Now that you’ve got all your lenses together and positioned, the beam of light (from the parabolic mirror outside, remember?) is being focused into a tight and very narrow beam that leads deep into the heart of the mountain. Following the deer and the beam of light into the depths, you find the final arrangement of mirrors that will turn the stones into lava. The beam of light doesn’t seem like it’s entering the contraption in the correct spot to do the most damage; your job today is to find out where it should enter in order to heat the most rock.
Part 1
Part 1 asks you to simply calculate the energy level for the current entry point. The heart of the puzzle (for both parts) is the beam function that takes a coordinate and direction and returns the number of energized tiles as a result.

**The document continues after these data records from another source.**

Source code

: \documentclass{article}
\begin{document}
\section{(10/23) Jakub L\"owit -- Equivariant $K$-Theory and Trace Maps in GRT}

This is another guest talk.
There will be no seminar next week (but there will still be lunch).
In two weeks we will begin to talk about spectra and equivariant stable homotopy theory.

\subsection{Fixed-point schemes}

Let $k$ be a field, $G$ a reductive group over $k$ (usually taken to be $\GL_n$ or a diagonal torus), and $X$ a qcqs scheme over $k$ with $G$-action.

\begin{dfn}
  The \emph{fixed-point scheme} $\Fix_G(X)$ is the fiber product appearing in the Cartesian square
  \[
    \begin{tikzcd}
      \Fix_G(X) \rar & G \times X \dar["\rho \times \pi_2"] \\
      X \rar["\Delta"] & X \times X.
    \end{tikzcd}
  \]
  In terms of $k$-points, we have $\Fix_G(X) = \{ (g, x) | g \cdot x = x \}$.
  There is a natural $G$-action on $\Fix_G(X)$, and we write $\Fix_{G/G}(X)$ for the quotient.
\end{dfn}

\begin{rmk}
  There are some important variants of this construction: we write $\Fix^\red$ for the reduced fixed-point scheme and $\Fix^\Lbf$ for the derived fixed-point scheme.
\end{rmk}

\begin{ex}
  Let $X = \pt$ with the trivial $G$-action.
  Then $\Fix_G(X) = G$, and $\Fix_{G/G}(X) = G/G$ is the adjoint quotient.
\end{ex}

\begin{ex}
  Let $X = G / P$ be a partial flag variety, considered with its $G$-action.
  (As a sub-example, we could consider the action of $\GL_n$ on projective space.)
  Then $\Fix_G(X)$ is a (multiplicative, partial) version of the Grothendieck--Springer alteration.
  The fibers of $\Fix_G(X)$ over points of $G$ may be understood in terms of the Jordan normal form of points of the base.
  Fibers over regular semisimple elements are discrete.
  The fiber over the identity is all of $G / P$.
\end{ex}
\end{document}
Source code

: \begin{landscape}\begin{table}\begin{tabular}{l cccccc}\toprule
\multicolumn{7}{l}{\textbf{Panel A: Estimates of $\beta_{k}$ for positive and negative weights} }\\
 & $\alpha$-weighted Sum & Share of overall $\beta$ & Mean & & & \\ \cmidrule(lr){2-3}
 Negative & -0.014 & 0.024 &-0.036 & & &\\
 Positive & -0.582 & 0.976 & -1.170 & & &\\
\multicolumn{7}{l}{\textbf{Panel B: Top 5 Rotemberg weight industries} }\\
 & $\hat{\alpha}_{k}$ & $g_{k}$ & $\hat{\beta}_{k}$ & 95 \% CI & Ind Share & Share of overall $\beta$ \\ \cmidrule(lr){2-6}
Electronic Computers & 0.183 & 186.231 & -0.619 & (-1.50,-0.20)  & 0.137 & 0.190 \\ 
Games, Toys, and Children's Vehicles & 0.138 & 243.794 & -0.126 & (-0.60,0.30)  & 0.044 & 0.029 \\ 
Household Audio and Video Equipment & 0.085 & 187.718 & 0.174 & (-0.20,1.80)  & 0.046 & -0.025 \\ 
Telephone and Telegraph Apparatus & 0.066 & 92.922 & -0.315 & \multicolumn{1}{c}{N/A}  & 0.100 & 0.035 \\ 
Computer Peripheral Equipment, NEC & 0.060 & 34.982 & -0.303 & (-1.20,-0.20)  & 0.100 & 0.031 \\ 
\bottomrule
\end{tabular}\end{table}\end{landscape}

def beam(grid: list, energized: dict, coord: tuple, direction: tuple) -> int:
while coord[0] >= 0 and coord[0] < len(grid[0]) and coord[1] >= 0 \
and coord[1] < len(grid) and direction not in energized[coord]:
energized[coord].append(direction)
match grid[coord[1]][coord[0]]:
case '/': direction = (-direction[1], -direction[0])
case '\\': direction = (direction[1], direction[0])
case '-':
match direction:
case (0,1) | (0,-1):
beam(grid, energized, (coord[0]+1, coord[1]), (1,0))
direction = (-1,0)
case '|':
match direction:
case (1,0) | (-1,0):
beam(grid, energized, (coord[0], coord[1]+1), (0,1))
direction = (0,-1)
coord = (coord[0]+direction[0], coord[1]+direction[1])
return len(energized)
Beams continue in a straight line until they leave the contraption unless they hit a mirror. Diagonal mirrors ‘/’ and ‘\’ send the beam off 90 degrees from where it entered. If it hits a ‘-‘ or ‘|’ while traveling perpendicular to the mirror, it splits the beam into two, going off at plus and minus 90 degrees. If it hits edge on, it continues as normal. Every square on the grid any beam passes is considered energized.
The beam function continues while the beam is both on the grid and has not entered this space from the same direction — this avoids infinite loops. It then energizes the space for the direction.
The match statement manages special symbols. In the case of the two splitters, if splitting, it bends the current beam but also makes a new beam in the opposite direction. Other solvers did not use recursion, but I did, and that’s that.
Then we move the beam in the direction and go through it again. When the beam hits an exit condition, it returns the number of energized tiles.
def part1():
print ("Part 1:", beam(read_data(), defaultdict(list), (0,0), (1,0)))
part1() calls beam with the grid, an empty dictionary of energized tiles, and the starting location and direction.
Part 2
Part 2 wants us to iterate through all the starting positions on the edge of the grid to find the one with the most energized tiles.
def part2():
grid = read_data()
beam_starts = [((x,0), (0,1)) for x in range(len(grid[0]))] + \
[((0,y), (1,0)) for y in range(len(grid))] + \
[((x,len(grid)-1), (0,-1)) for x in range(len(grid[0]))] + \
[((len(grid[0])-1,y), (-1,0)) for y in range(len(grid))]
print ("Part 2:", max(beam(grid, defaultdict(list), coord, direction)
for coord, direction in beam_starts))
We make a list of beam_starts that are all the starting locations and directions, call beam for each of these, and print the maximum.
Could be faster (I always say that because it is always true), but even with all the recursion and stuff, it still finishes part 2 in 1.75s, so it’s “fast enough”.